Background and objectives Interleukin (IL)-33 is a dual cytokine with both an alarmin role and a Th2-like inducing effect. It is involved in the pathogenesis of rheumatoid arthritis (RA) and its models, and we recently demonstrated that exogenous IL-33 was able to inhibit collagen-induced arthritis (CIA) in C57Bl/6 mice. However, its physiopathological role in RA is unclear. For instance, mice deficient for its receptor ST2 are more susceptible to arthritis, while the disease is not modified in IL-33 deficient mice. We aimed at studying the immune response in wild type mice and IL-33 deficient mice with CIA. To further understand the place of endogenous IL-33 in inflammatory diseases, we also studied its role in a model of skin inflammation.
Material and methods CIA was induced in IL-33-lacZ gene trap ( IL-33gt ) reporter strain mice (J Immunol, 2012, 188:3488; gift from JP Girard, Toulouse). These mice, generated on a C57BL/6 background, are deficient for IL-33 gene but express lacZ under the IL-33 promoter. IL-33 expression was analysed by X-Gal staining in various mice compartments. CD4+FoxP3+ regulatory T cells (Tregs), Th1 and Th17 frequencies were evaluated by flow cytometry in wt and IL-33gt mice. Bone resorption was studied by evaluating osteoclasts activity on a synthetic mineral matrix. Psoriasis-like skin inflammation was induced by immiquimod skin application.
Results We first confirmed that IL-33 gt mice develop CIA with similar severity than wild-type ( wt) littermates mice. IL-33 promotor activity was detected in the joints of IL-33 gt mice after CIA induction. Tregs, Th1 and Th17 frequencies were not modified in the spleen and lymph nodes of both strains. After CIA induction, osteoclast activity was higher in IL-33 gt mice than in wt mice, although differences were not significant. Interestingly, psoriasis development was not impaired in IL-33 gt mice.

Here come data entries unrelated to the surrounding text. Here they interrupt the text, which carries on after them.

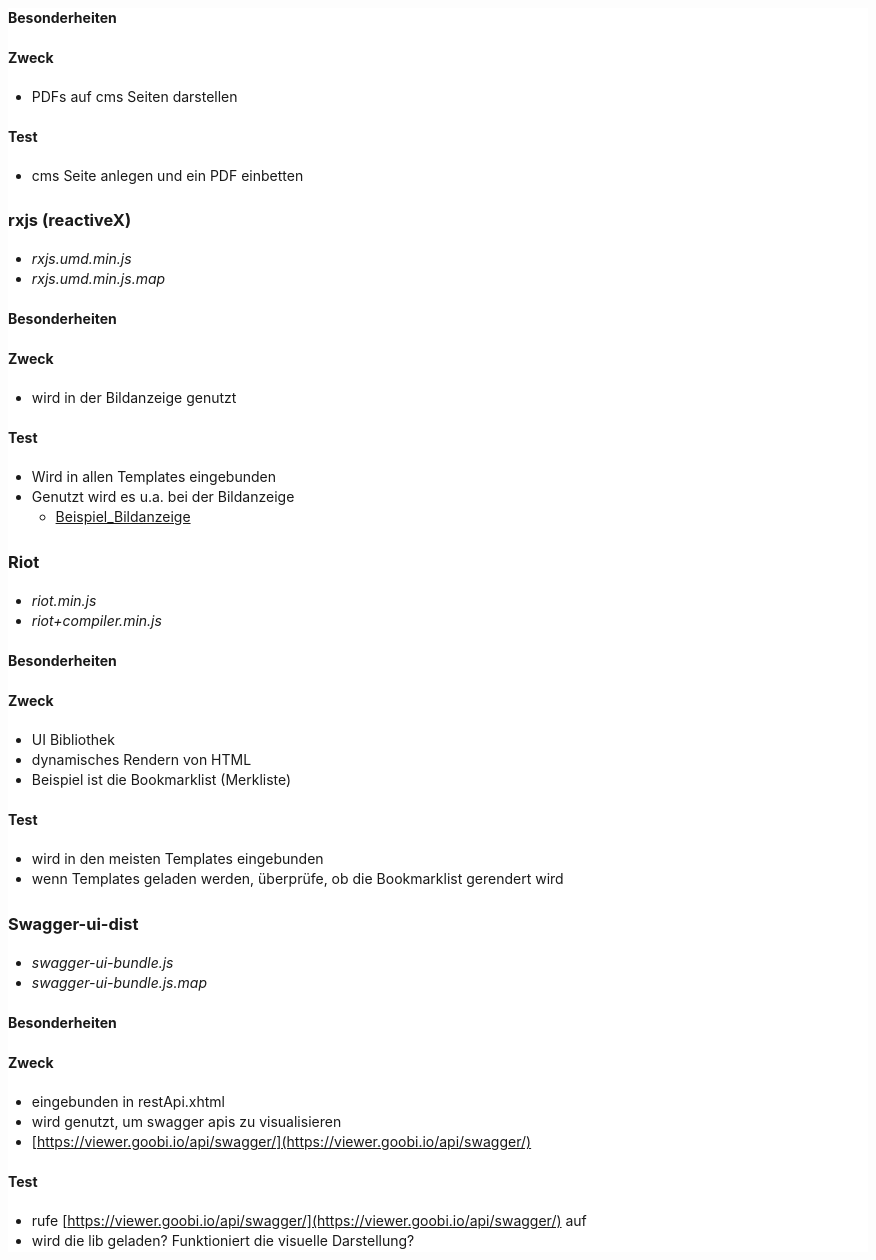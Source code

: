 #### Besonderheiten

#### Zweck
- PDFs auf cms Seiten darstellen

#### Test
- cms Seite anlegen und ein PDF einbetten

### rxjs (reactiveX)
- *rxjs.umd.min.js*
- *rxjs.umd.min.js.map*

#### Besonderheiten

#### Zweck
- wird in der Bildanzeige genutzt 

#### Test
- Wird in allen Templates eingebunden
- Genutzt wird es u.a. bei der Bildanzeige
  - [Beispiel_Bildanzeige](http://localhost:8080/viewer/image/PPN407465633d27352e322e27_40636c6173736e756d3d2733322e27_407369673d2733322f303827/1/LOG_0000/)

### Riot
- *riot.min.js*
- *riot+compiler.min.js*

#### Besonderheiten

#### Zweck
- UI Bibliothek
- dynamisches Rendern von HTML
- Beispiel ist die Bookmarklist (Merkliste)

#### Test
- wird in den meisten Templates eingebunden
- wenn Templates geladen werden, überprüfe, ob die Bookmarklist gerendert wird

### Swagger-ui-dist
- *swagger-ui-bundle.js*
- *swagger-ui-bundle.js.map*

#### Besonderheiten

#### Zweck
- eingebunden in restApi.xhtml
- wird genutzt, um swagger apis zu visualisieren
- [https://viewer.goobi.io/api/swagger/](https://viewer.goobi.io/api/swagger/) 

#### Test
- rufe [https://viewer.goobi.io/api/swagger/](https://viewer.goobi.io/api/swagger/) auf
- wird die lib geladen? Funktioniert die visuelle Darstellung?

Conclusions Despite its expression in the synovium of arthritic mice, IL-33 is not required for CIA development, any more than in psoriasis. Its absence also doesn’t influence T cell shift toward Th1, Th17 or Tregs sub-populations. Altogether, these data and our previous ones, showing that exogenous IL-33 can almost completely inhibit CIA development, suggest that this cytokine is not crucial for chronic inflammation development, but that the development of treatment based on IL-33/ST2 axis targeting should be considered.